Thursday 14 February 2013

Jastreb - Yggdrasil

Way way back in the mists of time, or 1972 as we knew it, my best mate Stephen Underwood and moi decided that we would borrow his older cousin's cheap Strat copy and make our very own twenty minute space-rock extravaganza.

The one big problem was that apart from my then residency in a church choir (I kid you not) neither of us had a smidgeon of musical ability between us, nor had either of us ever so much as picked up a guitar before, nor could we read music.

These were but minor drawbacks in our quest for world dominance, so, we invented our own way of "playing". The strings were numbered 1 to 6, low E being No.1, and the frets were numbered from the head stock to the high notes. Then we set about composing, mathematical style. For instance if we wanted to play the first three notes of Smoke On The Water on the low E it would have been written 1/0, 1/3, 1/5...and so on.

Having no knowledge of musical scales was overcome by experimentation, and eventually we came up with a repetitive 3 or 4 note dirge, played at various speeds. After, ooh, minutes of rehearsal we were ready for the studio. Showing the technical ability of proto-Joe Meeks, one of us would record the basic track on the low E and the A onto a portable Philips cassette recorder. The cassette was then popped into Stephen's dad's hi-fi, and then the other one (I forget who did what!) would "play" along to the basic track, the two-geetar grungathon being recorded again on the portable recorder. This was done until a) the batteries ran out, or b) the tape disintegrated.

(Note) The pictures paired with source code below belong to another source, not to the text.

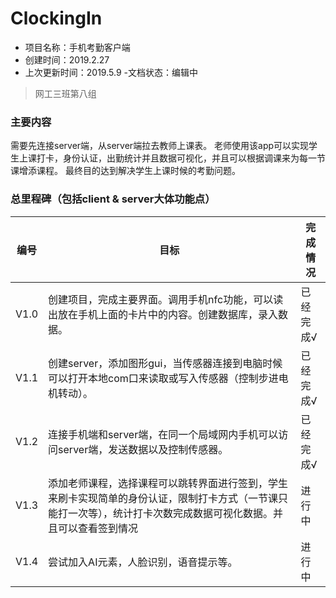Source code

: # ClockingIn
- 项目名称：手机考勤客户端
- 创建时间：2019.2.27
- 上次更新时间：2019.5.9
-文档状态：编辑中

>网工三班第八组

### 主要内容
需要先连接server端，从server端拉去教师上课表。
老师使用该app可以实现学生上课打卡，身份认证，出勤统计并且数据可视化，并且可以根据调课来为每一节课增添课程。
最终目的达到解决学生上课时候的考勤问题。
### 总里程碑（包括client & server大体功能点）

|  编号  |目标|    完成情况    |
|----|----|----|
|V1.0|创建项目，完成主要界面。调用手机nfc功能，可以读出放在手机上面的卡片中的内容。创建数据库，录入数据。|已经完成√|
|V1.1|创建server，添加图形gui，当传感器连接到电脑时候可以打开本地com口来读取或写入传感器（控制步进电机转动）。|已经完成√|
|V1.2|连接手机端和server端，在同一个局域网内手机可以访问server端，发送数据以及控制传感器。|已经完成√|
|V1.3|添加老师课程，选择课程可以跳转界面进行签到，学生来刷卡实现简单的身份认证，限制打卡方式（一节课只能打一次等），统计打卡次数完成数据可视化数据。并且可以查看签到情况|进行中|
|V1.4|尝试加入AI元素，人脸识别，语音提示等。|进行中|


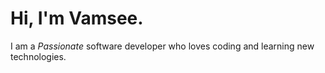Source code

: # Hi, I'm Vamsee.

I am a *Passionate* software developer who loves coding and learning new technologies.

The resulting simplistic and murky cacophony had a strange harmonic dissonance as being unable to tune the thing, we had relied on Stephen's cousin pre-tuning it for us and inevitably it slipped from the true note over time. Not to mention that keeping time and hitting the right note was somewhat hit and miss. After all these years it amazes me to learn that the tape survived and that someone has recorded a cover version, under the name Jastreb!!

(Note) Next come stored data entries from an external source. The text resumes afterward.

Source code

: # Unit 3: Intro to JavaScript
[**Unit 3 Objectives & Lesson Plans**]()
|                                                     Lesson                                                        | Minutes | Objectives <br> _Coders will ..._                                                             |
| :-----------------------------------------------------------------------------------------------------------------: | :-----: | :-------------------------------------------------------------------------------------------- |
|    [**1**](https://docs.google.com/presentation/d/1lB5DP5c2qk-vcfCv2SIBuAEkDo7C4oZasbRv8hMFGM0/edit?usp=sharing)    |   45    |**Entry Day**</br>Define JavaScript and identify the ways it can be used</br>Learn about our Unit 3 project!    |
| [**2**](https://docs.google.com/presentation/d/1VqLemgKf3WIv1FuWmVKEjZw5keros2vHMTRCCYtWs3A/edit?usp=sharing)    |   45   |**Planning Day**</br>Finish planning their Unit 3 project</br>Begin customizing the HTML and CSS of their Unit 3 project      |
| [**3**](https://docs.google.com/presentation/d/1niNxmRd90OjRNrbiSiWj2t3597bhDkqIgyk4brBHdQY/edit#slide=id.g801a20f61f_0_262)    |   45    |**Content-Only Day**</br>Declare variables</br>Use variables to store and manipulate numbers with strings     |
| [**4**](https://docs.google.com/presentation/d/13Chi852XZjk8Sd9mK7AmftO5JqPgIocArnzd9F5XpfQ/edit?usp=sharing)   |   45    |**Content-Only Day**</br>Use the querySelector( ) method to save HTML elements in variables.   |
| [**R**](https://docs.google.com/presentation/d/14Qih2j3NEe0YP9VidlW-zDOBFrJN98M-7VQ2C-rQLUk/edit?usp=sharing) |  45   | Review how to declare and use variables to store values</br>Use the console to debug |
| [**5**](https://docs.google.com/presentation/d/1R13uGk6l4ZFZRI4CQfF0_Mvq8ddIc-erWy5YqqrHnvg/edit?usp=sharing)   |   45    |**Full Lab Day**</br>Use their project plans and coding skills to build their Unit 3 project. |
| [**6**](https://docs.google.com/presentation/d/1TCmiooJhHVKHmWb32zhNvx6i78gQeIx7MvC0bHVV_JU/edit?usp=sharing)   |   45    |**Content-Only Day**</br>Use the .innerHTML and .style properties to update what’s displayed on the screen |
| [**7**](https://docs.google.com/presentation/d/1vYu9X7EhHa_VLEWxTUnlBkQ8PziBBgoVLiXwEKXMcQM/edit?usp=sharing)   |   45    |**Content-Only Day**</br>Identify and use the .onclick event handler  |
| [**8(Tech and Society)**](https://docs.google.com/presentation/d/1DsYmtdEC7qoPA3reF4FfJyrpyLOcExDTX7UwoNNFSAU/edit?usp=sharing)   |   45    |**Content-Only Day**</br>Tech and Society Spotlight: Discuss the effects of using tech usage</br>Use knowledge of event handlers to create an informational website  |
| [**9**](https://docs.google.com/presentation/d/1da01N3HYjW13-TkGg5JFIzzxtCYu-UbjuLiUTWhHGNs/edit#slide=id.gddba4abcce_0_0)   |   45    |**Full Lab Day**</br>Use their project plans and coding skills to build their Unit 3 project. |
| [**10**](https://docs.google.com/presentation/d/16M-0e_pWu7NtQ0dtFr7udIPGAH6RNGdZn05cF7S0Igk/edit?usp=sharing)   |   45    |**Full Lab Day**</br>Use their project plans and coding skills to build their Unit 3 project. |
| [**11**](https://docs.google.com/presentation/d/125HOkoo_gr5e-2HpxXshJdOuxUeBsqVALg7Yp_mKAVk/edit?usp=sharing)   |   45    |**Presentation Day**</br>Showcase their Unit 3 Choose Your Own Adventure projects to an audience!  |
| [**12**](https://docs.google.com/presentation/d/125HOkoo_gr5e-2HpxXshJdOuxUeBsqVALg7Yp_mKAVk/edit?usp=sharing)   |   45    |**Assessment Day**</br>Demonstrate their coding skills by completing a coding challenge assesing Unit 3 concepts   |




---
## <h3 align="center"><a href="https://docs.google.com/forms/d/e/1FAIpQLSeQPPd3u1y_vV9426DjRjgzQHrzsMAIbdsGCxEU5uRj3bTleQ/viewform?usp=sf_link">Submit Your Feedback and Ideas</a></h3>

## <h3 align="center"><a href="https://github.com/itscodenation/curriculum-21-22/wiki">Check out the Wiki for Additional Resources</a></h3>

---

Jastreb, named after a cold war Yugoslav fighter-bomber, feature members drawn from, amongst others, the mighty Seven That Spells, a band whose righteous The Death And Resurrection Of Krautrock: AUM showed what can be done with a right bloody racket. Jastreb however, are simply awful. Their one track drone rock riff, all thirty six minutes and forty two seconds of the bleedin' thing, probably thinks it is hypnotic but in actuality is far too grating for that. It starts off with a three note descending pattern repeating itself ad infinitum until half way through, when it steps down the ladder of complexity, if that were possible,  to hang endlessly on one repeated chord forfeckinever. To paraphrase Scott Walker, if shit were music, this would be something where you would advise those following to "leave it a while if I were you".

This album could be useful if your crow scarer runs out of cartridges, or if you have someone in your house you are itching to introduce to the delights of migraine headaches. Nope, I don't understand!